Gibson and Laurence (2015) explore the relationship between this work and contemporary posthumanist theory (and this is further explored by Gibson, 2015a and 2015b). Focusing on the piece Fugitive (2013: see Figure 4) they argue that Laurence entangles the (human) viewer in the natural, making us all complicit in ecological/environmental decline, but does so in a way that resists re-assertion of a culture/nature divide. The collection of organic and animal material, and the multi-modal form of the work, challenges both scientific objectivity and human subjectivity. An explicit influence here is Karen Barad’s (2012) non-dualist ontology, which decentres the human subject in a way that avoids simply inverting humanism. Blurring the boundaries between the human and non-human is not sufficient, they argue, invoking Barad’s idea of ‘intra-action’.

‘The matter is there in the forceful enactment. The reason Barad’s concept of intra-action is so exciting is because her quantum physics expertise develops into an exploratory elaboration of this idea into the realm of phenomenology. In other words, she sees phenomena as quantumly entangled, but this is not individual entities becoming entangled but where intra-acting components are inseparable or indivisible. Perhaps, the entities don’t come together and become entangled, they already were entangled primordially’ (Gibson and Laurence, 2015, p.47).

Figure 5: Janet Laurence, Deep Breathing: Resuscitation for the Reef (detail), 2015–16. Photograph: MCA

In her largely site-specific work, Laurence produces places where crossing-over can take place, where difference can be questioned, and entanglement experienced. There is also a sense of slowing down and focusing of attention when presented with the sheer volume (Figure 18), and forms, or artefacts, both veiled and brightly illuminated. As Miall (2019) notes, this effect is particularly marked in Laurence’s site-specific works,

‘The spatiality of installations, their insistence on embodied contemplation and the way in which they engender a haptic, bodily awareness through overlaying the processes of memory and perception with the work’s materiality, are central to the transformative experience of Laurence’s public projects.’ (p.86)

Engaging with Laurence’s work has influenced my own thinking in a number of ways. It has helped me to think more clearly about the link between posthumanist theory and art, as it relates to the kinds of contexts I am exploring. She highlights the co-dependence of the human and the natural and the reciprocity of care (which in turn, and in intention, undermines the human/natural dualism). Posthumanism is not anti-humanism, and, for me, the challenge, artistically, is to explore the de-centring of the human whilst maintaining an active commitment to equity and social justice. There is no necessary contradiction between non-anthropocentric view and human equity, in fact, for the latter to be sustainable the former is a necessity. Engagement with Laurence’s work has given me some insight into how I might provide a sense of entwinement of individuals and communities in place, and the alienating nature of contemporary developments.

References

Barad, K. (2012) ‘Nature’s Queer Performativity.’ Kvinder, Køn og forskning/ Women, Gender and Research. No. 1-2: 25-53.
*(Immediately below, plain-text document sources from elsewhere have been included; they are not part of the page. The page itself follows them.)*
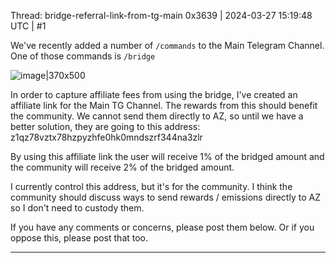 Thread: bridge-referral-link-from-tg-main
0x3639 | 2024-03-27 15:19:48 UTC | #1

We've recently added a number of `/commands` to the Main Telegram Channel.  One of those commands is `/bridge` 

![image|370x500](upload://AmBSe7oQRjRoBQSLKqgYQm3LdLH.png)

In order to capture affiliate fees from using the bridge, I've created an affiliate link for the Main TG Channel.  The rewards from this should benefit the community.  We cannot send them directly to AZ, so until we have a better solution, they are going to this address: z1qz78vztx78hzpyzhfe0hk0mndszrf344na3zlr 

By using this affiliate link the user will receive 1% of the bridged amount and the community will receive 2% of the bridged amount.  

I currently control this address, but it's for the community.  I think the community should discuss ways to send rewards / emissions directly to AZ so I don't need to custody them.  

If you have any comments or concerns, please post them below.  Or if you oppose this, please post that too.

-------------------------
Gibson, P. and Laurence, J. (2015) ‘Janet Laurence: Aesthetics of Care’, Antennae: The Journal of Nature in Visual Culture, (31), pp. 39–52.

Gibson, P. (2015a) ‘Plant thinking as geo-philosophy’, Transformations: Journal of Media & Culture, (26): 1–9. Online at: http://www.transformationsjournal.org/journal/26/02.shtml [accessed 10.11.20].
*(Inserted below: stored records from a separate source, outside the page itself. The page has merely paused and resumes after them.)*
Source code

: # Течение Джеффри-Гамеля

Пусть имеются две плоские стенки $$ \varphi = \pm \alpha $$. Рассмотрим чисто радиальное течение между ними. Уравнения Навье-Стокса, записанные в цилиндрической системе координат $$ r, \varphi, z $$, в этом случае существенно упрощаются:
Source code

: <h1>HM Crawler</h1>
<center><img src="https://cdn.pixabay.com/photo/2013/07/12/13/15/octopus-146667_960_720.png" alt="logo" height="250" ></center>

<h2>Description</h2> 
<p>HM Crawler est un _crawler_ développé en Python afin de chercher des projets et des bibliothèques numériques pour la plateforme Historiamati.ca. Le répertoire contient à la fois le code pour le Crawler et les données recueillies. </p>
Gibson, P. (2015b) Janet Laurence: The Pharmacy of Plants. Sydney: NewSouth Books.

Kent, R. (2019) After Nature: Janet Laurence. Online at https://www.mca.com.au/artists-works/exhibitions/829-janet-laurence/ [accessed 10.11.20].

Knoppers, K. (2020) ‘Contemporary Photography and the Environment’, Self Publish, Be Happy Online Masterclass, 22nd October 2020.

Miall, N. (2019) ‘The Constant Gardener: On Janet Laurence’s Site-Specific Works’, in Kent, R. (ed.) Janet Laurence: After Nature. Sydney: Museum of Contemporary Art Australia, pp. 83–95.